The Eldorado of the Orient
Author: Murat Halstead
Release Date: May 22, 2004 [EBook #12409]
Language: English
Character set encoding: ASCII
*** START OF THIS PROJECT GUTENBERG EBOOK THE STORY OF THE PHILIPPINES ***

Produced by Jeroen Hellingman and the Distributed Proofreaders Team.
The Story of the Philippines and Our New Possessions,
Including The Ladrones, Hawaii, Cuba and Porto Rico.
The Story of the Philippines.

Natural Riches, Industrial Resources, Statistics of Productions,
Commerce and Population; The Laws, Habits, Customs, Scenery and
Conditions of the Cuba of the East Indies and the Thousand Islands
of the Archipelagoes of India and Hawaii, With Episodes of Their
Early History

The Eldorado of the Orient
Personal Character Sketches of and Interviews with Admiral Dewey,
General Merritt, General Aguinaldo and the Archbishop of Manila.
History and Romance, Tragedies and Traditions of our Pacific
Possessions.
Events of the War in the West with Spain, and the Conquest of Cuba
and Porto Rico.
By Murat Halstead,
_War Correspondent in America and Europe, Historian of the Philippine
Expedition_.

Splendidly and Picturesquely Illustrated with Half-Tone Engravings from
Photographs, Etchings from Special Drawings, and the Military Maps of
the Philippines, Prepared by the War Department of the United States.

_Our Possessions Publishing Co._
1898

The engravings in this volume were made from original photographs,
and are specially protected by copyright; and notice is hereby given,
that any person or persons guilty of reproducing or infringing upon
the copyright in any way will be dealt with according to law.

Inscribed
To the Soldiers and Sailors
of
The Army and Navy of the United States,
With Admiration for Their Achievements
In the War With Spain;
Gratitude for the Glory They Have Gained for the American Nation,
And Congratulations That All the People of All the
Country Rejoice in the Cloudless Splendor of Their Fame
That is the Common and Everlasting
Inheritance of Americans.

Author's Preface.

The purpose of the writer of the pages herewith presented has
been to offer, in popular form, the truth touching the Philippine
Islands.
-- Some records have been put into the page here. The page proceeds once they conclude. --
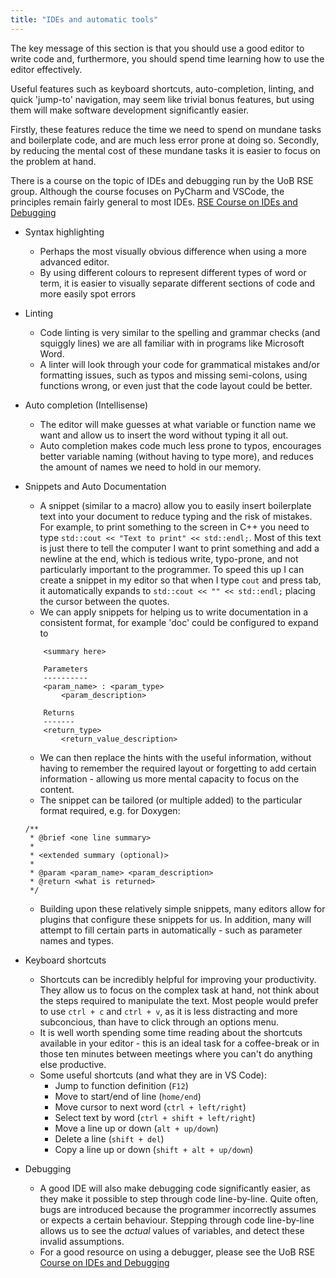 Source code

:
 ```yaml
---
title: "IDEs and automatic tools"
---
```


The key message of this section is that you should use a good editor to write 
code and, furthermore, you should spend time learning how to use the editor 
effectively.

Useful features such as keyboard shortcuts, auto-completion, linting, and
quick 'jump-to' navigation, may seem like trivial bonus features, but using 
them will make software development significantly easier. 

Firstly, these features reduce the time we need to spend on mundane tasks and 
boilerplate code, and are much less error prone at doing so. 
Secondly, by reducing the mental cost of these mundane tasks it is easier to 
focus on the problem at hand.

There is a course on the topic of IDEs and debugging run by the UoB RSE group. 
Although the course focuses on PyCharm and VSCode, the principles remain fairly
general to most IDEs. 
[RSE Course on IDEs and Debugging](https://milliams.com/courses/ides_debugging/)


* Syntax highlighting
    * Perhaps the most visually obvious difference when using a more advanced
    editor. 
    * By using different colours to represent different types of word or term,
    it is easier to visually separate different sections of code and more
    easily spot errors
* Linting
    * Code linting is very similar to the spelling and grammar checks (and 
    squiggly lines) we are all familiar with in programs like Microsoft Word. 
    * A linter will look through your code for grammatical mistakes and/or 
    formatting issues, such as typos and missing semi-colons, using functions
    wrong, or even just that the code layout could be better.
* Auto completion (Intellisense)
    * The editor will make guesses at what variable or function name we want
    and allow us to insert the word without typing it all out.
    * Auto completion makes code much less prone to typos, encourages better 
    variable naming (without having to type more), and reduces the amount of 
    names we need to hold in our memory. 
* Snippets and Auto Documentation
    * A snippet (similar to a macro) allow you to easily insert boilerplate text
    into your document to reduce typing and the risk of mistakes. For example, 
    to print something to the screen in C++ you need to type
    `std::cout << "Text to print" << std::endl;`. Most of this text is just 
    there to tell the computer I want to print something and add a newline at 
    the end, which is tedious write, typo-prone, and not particularly important 
    to the programmer. To speed this up I can create a snippet in my editor
    so that when I type `cout` and press tab, it automatically expands to
    `std::cout << "" << std::endl;` placing the cursor between the quotes. 
    * We can apply snippets for helping us to write documentation in a 
    consistent format, for example 'doc' could be configured to expand to

    ```
        <summary here>

        Parameters
        ----------
        <param_name> : <param_type>
            <param_description>
        
        Returns
        -------
        <return_type>
            <return_value_description>
    ```
    * We can then replace the hints with the useful information, without 
    having to remember the required layout or forgetting to add certain 
    information - allowing us more mental capacity to focus on the content.
    * The snippet can be tailored (or multiple added) to the particular format
    required, e.g. for Doxygen:

    ```
    /**
     * @brief <one line summary>
     *
     * <extended summary (optional)>
     *
     * @param <param_name> <param_description>
     * @return <what is returned>
     */
    ```
    * Building upon these relatively simple snippets, many editors allow for 
    plugins that configure these snippets for us. In addition, many will 
    attempt to fill certain parts in automatically - such as parameter names
    and types. 
* Keyboard shortcuts
    * Shortcuts can be incredibly helpful for improving your productivity. 
    They allow us to focus on the complex task at hand, not think about the 
    steps required to manipulate the text. Most people would prefer to use 
    `ctrl + c` and `ctrl + v`, as it is less distracting and more subconcious,
    than have to click through an options menu. 
    * It is well worth spending some time reading about the shortcuts available 
    in your editor - this is an ideal task for a coffee-break or in those ten
    minutes between meetings where you can't do anything else productive. 
    * Some useful shortcuts (and what they are in VS Code): 
        * Jump to function definition (`F12`)
        * Move to start/end of line (`home/end`)
        * Move cursor to next word (`ctrl + left/right`)
        * Select text by word (`ctrl + shift + left/right`)
        * Move a line up or down (`alt + up/down`)
        * Delete a line (`shift + del`)
        * Copy a line up or down (`shift + alt + up/down`)
* Debugging
    * A good IDE will also make debugging code significantly easier, as they 
    make it possible to step through code line-by-line. Quite often, bugs are
    introduced because the programmer incorrectly assumes or expects a certain 
    behaviour. Stepping through code line-by-line allows us to see the _actual_ 
    values of variables, and detect these invalid assumptions.
    * For a good resource on using a debugger, please see the UoB RSE 
    [Course on IDEs and Debugging](https://milliams.com/courses/ides_debugging/)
I made the journey from New York to Manila, to have the
benefit of personal observations in preparing a history for the
people. Detention at Honolulu shortened my stay in Manila, but
there was much in studies at the former place that was a help at the
latter. The original programme was for me to accompany General Merritt,
Commander-in-Chief of the Philippine Expedition, but illness prevented
its full realization, and when I arrived in Manila Bay the city had
already been "occupied and possessed" by the American army; and the
declaration of peace between the United States and Spain was made,
the terms fully agreed upon with the exception of the settlement of
the affairs of the Philippines. While thus prevented from witnessing
stirring military movements other than those attending the transfer
of our troops across the Pacific Ocean, an event in itself of

the profoundest significance, the reference of the determination
of the fate of the Philippine Islands to the Paris Conference,
and thereby to the public opinion of our country, in extraordinary
measure increased the general sensibility as to the situation of the
southern Oriental seas affecting ourselves, and enhanced the value
of the testimony taken on the spot of observers of experience, with
the training of journalism in distinguishing the relative pertinence
and potency of facts noted. Work for more than forty years, in the
discussion from day to day of current history, has qualified me for
the efficient exercise of my faculties in the labor undertaken. It
has been my undertaking to state that which appeared to me, so that
the reader may find pictures of the scenes that tell the Story that
concerns the country, that the public may with enlightenment solve
the naval, military, political, commercial and religious problems we
are called upon by the peremptory pressure of the conditions local,
and international, to solve immediately. This we have to do, facing the
highest obligations of citizenship in the great American Republic, and
conscious of the incomparably influential character of the principles
that shall prevail through the far-reaching sweep of the policies that
will be evolved. I have had such advantages in the assurance of the
authenticity of the information set forth in the chapters following,
that I may be permitted to name those it was my good fortune to consult
with instructive results; and in making the acknowledgments due. I
may be privileged to support the claim of diligence and success in
the investigations made, and that I am warranted in the issue of this
Story of the Philippines by the assiduous improvement of an uncommon
opportunity to fit myself to serve the country.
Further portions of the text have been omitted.